Source data →
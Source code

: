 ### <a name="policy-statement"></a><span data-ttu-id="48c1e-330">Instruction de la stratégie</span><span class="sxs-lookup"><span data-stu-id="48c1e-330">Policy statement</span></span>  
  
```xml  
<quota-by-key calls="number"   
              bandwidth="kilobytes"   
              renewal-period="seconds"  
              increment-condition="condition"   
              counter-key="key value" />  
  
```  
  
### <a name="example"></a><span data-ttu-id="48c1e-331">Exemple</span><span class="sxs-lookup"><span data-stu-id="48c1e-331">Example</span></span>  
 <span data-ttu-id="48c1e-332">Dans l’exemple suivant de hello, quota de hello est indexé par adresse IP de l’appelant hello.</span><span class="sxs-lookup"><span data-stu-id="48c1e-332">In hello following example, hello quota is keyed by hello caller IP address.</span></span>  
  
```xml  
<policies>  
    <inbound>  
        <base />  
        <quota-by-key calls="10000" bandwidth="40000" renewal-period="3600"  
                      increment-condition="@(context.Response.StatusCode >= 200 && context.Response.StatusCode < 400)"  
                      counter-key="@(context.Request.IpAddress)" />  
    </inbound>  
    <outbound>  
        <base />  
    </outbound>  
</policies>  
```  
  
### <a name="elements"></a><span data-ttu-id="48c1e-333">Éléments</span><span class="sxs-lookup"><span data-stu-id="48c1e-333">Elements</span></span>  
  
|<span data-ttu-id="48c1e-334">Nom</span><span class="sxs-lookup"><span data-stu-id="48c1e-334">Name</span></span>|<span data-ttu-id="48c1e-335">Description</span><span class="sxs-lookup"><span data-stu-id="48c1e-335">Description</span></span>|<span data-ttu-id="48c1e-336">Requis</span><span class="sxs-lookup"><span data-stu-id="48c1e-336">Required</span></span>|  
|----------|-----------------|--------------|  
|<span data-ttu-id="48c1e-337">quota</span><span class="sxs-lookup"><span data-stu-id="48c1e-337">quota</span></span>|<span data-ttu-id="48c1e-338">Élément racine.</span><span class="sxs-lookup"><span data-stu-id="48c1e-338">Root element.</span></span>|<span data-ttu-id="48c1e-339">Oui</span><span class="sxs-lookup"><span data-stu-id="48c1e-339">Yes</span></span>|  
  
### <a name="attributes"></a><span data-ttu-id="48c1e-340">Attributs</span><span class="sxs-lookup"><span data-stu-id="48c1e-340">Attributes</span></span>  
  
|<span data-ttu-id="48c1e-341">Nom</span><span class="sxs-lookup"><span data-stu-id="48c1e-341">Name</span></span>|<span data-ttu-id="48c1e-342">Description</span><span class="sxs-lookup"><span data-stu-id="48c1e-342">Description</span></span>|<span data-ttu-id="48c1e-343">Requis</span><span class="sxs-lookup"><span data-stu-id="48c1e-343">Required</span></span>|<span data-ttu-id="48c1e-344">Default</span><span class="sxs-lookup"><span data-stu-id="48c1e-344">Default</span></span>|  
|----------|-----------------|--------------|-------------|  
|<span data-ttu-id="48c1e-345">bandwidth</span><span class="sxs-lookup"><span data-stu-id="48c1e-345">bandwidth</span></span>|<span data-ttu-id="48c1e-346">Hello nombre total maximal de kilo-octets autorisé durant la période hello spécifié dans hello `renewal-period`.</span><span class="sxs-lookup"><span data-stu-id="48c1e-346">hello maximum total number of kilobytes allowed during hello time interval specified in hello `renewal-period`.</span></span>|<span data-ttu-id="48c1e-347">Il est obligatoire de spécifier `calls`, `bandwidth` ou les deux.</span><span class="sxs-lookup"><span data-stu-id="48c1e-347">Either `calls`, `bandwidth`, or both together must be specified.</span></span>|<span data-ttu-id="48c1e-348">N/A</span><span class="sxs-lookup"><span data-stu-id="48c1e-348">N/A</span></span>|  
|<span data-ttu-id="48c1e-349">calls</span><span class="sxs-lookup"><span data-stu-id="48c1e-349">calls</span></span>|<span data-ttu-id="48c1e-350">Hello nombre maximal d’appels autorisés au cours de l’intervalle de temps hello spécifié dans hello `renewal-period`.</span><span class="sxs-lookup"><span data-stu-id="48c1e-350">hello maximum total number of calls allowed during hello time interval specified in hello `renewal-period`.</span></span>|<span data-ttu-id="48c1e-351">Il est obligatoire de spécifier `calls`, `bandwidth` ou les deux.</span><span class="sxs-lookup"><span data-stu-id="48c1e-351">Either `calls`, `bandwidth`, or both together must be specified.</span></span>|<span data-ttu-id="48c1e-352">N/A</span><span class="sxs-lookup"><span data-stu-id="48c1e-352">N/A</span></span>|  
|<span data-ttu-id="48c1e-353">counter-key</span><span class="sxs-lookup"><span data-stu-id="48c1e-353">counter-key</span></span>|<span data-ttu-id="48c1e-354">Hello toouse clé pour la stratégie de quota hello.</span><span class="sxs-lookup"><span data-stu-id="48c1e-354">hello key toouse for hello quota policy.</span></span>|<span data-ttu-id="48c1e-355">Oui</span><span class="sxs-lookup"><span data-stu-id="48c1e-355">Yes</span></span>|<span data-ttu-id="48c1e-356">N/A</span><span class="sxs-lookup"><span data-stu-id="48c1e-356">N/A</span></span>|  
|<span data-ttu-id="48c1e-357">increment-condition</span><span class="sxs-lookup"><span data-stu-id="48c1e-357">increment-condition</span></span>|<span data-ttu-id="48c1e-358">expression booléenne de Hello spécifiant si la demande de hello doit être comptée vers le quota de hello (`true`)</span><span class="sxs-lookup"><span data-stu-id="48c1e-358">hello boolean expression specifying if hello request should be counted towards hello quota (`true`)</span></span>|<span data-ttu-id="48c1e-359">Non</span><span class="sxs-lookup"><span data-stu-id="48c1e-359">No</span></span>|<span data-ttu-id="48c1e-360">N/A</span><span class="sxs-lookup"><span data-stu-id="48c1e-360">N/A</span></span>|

Activity → Output the entries above in their entirety, exactly as written.

Answer to this problem →
Source code

: ### <a name="policy-statement"></a><span data-ttu-id="48c1e-330">Instruction de la stratégie</span><span class="sxs-lookup"><span data-stu-id="48c1e-330">Policy statement</span></span>  
  
```xml  
<quota-by-key calls="number"   
              bandwidth="kilobytes"   
              renewal-period="seconds"  
              increment-condition="condition"   
              counter-key="key value" />  
  
```  
  
### <a name="example"></a><span data-ttu-id="48c1e-331">Exemple</span><span class="sxs-lookup"><span data-stu-id="48c1e-331">Example</span></span>  
 <span data-ttu-id="48c1e-332">Dans l’exemple suivant de hello, quota de hello est indexé par adresse IP de l’appelant hello.</span><span class="sxs-lookup"><span data-stu-id="48c1e-332">In hello following example, hello quota is keyed by hello caller IP address.</span></span>  
  
```xml  
<policies>  
    <inbound>  
        <base />  
        <quota-by-key calls="10000" bandwidth="40000" renewal-period="3600"  
                      increment-condition="@(context.Response.StatusCode >= 200 && context.Response.StatusCode < 400)"  
                      counter-key="@(context.Request.IpAddress)" />  
    </inbound>  
    <outbound>  
        <base />  
    </outbound>  
</policies>  
```  
  
### <a name="elements"></a><span data-ttu-id="48c1e-333">Éléments</span><span class="sxs-lookup"><span data-stu-id="48c1e-333">Elements</span></span>  
  
|<span data-ttu-id="48c1e-334">Nom</span><span class="sxs-lookup"><span data-stu-id="48c1e-334">Name</span></span>|<span data-ttu-id="48c1e-335">Description</span><span class="sxs-lookup"><span data-stu-id="48c1e-335">Description</span></span>|<span data-ttu-id="48c1e-336">Requis</span><span class="sxs-lookup"><span data-stu-id="48c1e-336">Required</span></span>|  
|----------|-----------------|--------------|  
|<span data-ttu-id="48c1e-337">quota</span><span class="sxs-lookup"><span data-stu-id="48c1e-337">quota</span></span>|<span data-ttu-id="48c1e-338">Élément racine.</span><span class="sxs-lookup"><span data-stu-id="48c1e-338">Root element.</span></span>|<span data-ttu-id="48c1e-339">Oui</span><span class="sxs-lookup"><span data-stu-id="48c1e-339">Yes</span></span>|  
  
### <a name="attributes"></a><span data-ttu-id="48c1e-340">Attributs</span><span class="sxs-lookup"><span data-stu-id="48c1e-340">Attributes</span></span>  
  
|<span data-ttu-id="48c1e-341">Nom</span><span class="sxs-lookup"><span data-stu-id="48c1e-341">Name</span></span>|<span data-ttu-id="48c1e-342">Description</span><span class="sxs-lookup"><span data-stu-id="48c1e-342">Description</span></span>|<span data-ttu-id="48c1e-343">Requis</span><span class="sxs-lookup"><span data-stu-id="48c1e-343">Required</span></span>|<span data-ttu-id="48c1e-344">Default</span><span class="sxs-lookup"><span data-stu-id="48c1e-344">Default</span></span>|  
|----------|-----------------|--------------|-------------|  
|<span data-ttu-id="48c1e-345">bandwidth</span><span class="sxs-lookup"><span data-stu-id="48c1e-345">bandwidth</span></span>|<span data-ttu-id="48c1e-346">Hello nombre total maximal de kilo-octets autorisé durant la période hello spécifié dans hello `renewal-period`.</span><span class="sxs-lookup"><span data-stu-id="48c1e-346">hello maximum total number of kilobytes allowed during hello time interval specified in hello `renewal-period`.</span></span>|<span data-ttu-id="48c1e-347">Il est obligatoire de spécifier `calls`, `bandwidth` ou les deux.</span><span class="sxs-lookup"><span data-stu-id="48c1e-347">Either `calls`, `bandwidth`, or both together must be specified.</span></span>|<span data-ttu-id="48c1e-348">N/A</span><span class="sxs-lookup"><span data-stu-id="48c1e-348">N/A</span></span>|  
|<span data-ttu-id="48c1e-349">calls</span><span class="sxs-lookup"><span data-stu-id="48c1e-349">calls</span></span>|<span data-ttu-id="48c1e-350">Hello nombre maximal d’appels autorisés au cours de l’intervalle de temps hello spécifié dans hello `renewal-period`.</span><span class="sxs-lookup"><span data-stu-id="48c1e-350">hello maximum total number of calls allowed during hello time interval specified in hello `renewal-period`.</span></span>|<span data-ttu-id="48c1e-351">Il est obligatoire de spécifier `calls`, `bandwidth` ou les deux.</span><span class="sxs-lookup"><span data-stu-id="48c1e-351">Either `calls`, `bandwidth`, or both together must be specified.</span></span>|<span data-ttu-id="48c1e-352">N/A</span><span class="sxs-lookup"><span data-stu-id="48c1e-352">N/A</span></span>|  
|<span data-ttu-id="48c1e-353">counter-key</span><span class="sxs-lookup"><span data-stu-id="48c1e-353">counter-key</span></span>|<span data-ttu-id="48c1e-354">Hello toouse clé pour la stratégie de quota hello.</span><span class="sxs-lookup"><span data-stu-id="48c1e-354">hello key toouse for hello quota policy.</span></span>|<span data-ttu-id="48c1e-355">Oui</span><span class="sxs-lookup"><span data-stu-id="48c1e-355">Yes</span></span>|<span data-ttu-id="48c1e-356">N/A</span><span class="sxs-lookup"><span data-stu-id="48c1e-356">N/A</span></span>|  
|<span data-ttu-id="48c1e-357">increment-condition</span><span class="sxs-lookup"><span data-stu-id="48c1e-357">increment-condition</span></span>|<span data-ttu-id="48c1e-358">expression booléenne de Hello spécifiant si la demande de hello doit être comptée vers le quota de hello (`true`)</span><span class="sxs-lookup"><span data-stu-id="48c1e-358">hello boolean expression specifying if hello request should be counted towards hello quota (`true`)</span></span>|<span data-ttu-id="48c1e-359">Non</span><span class="sxs-lookup"><span data-stu-id="48c1e-359">No</span></span>|<span data-ttu-id="48c1e-360">N/A</span><span class="sxs-lookup"><span data-stu-id="48c1e-360">N/A</span></span>|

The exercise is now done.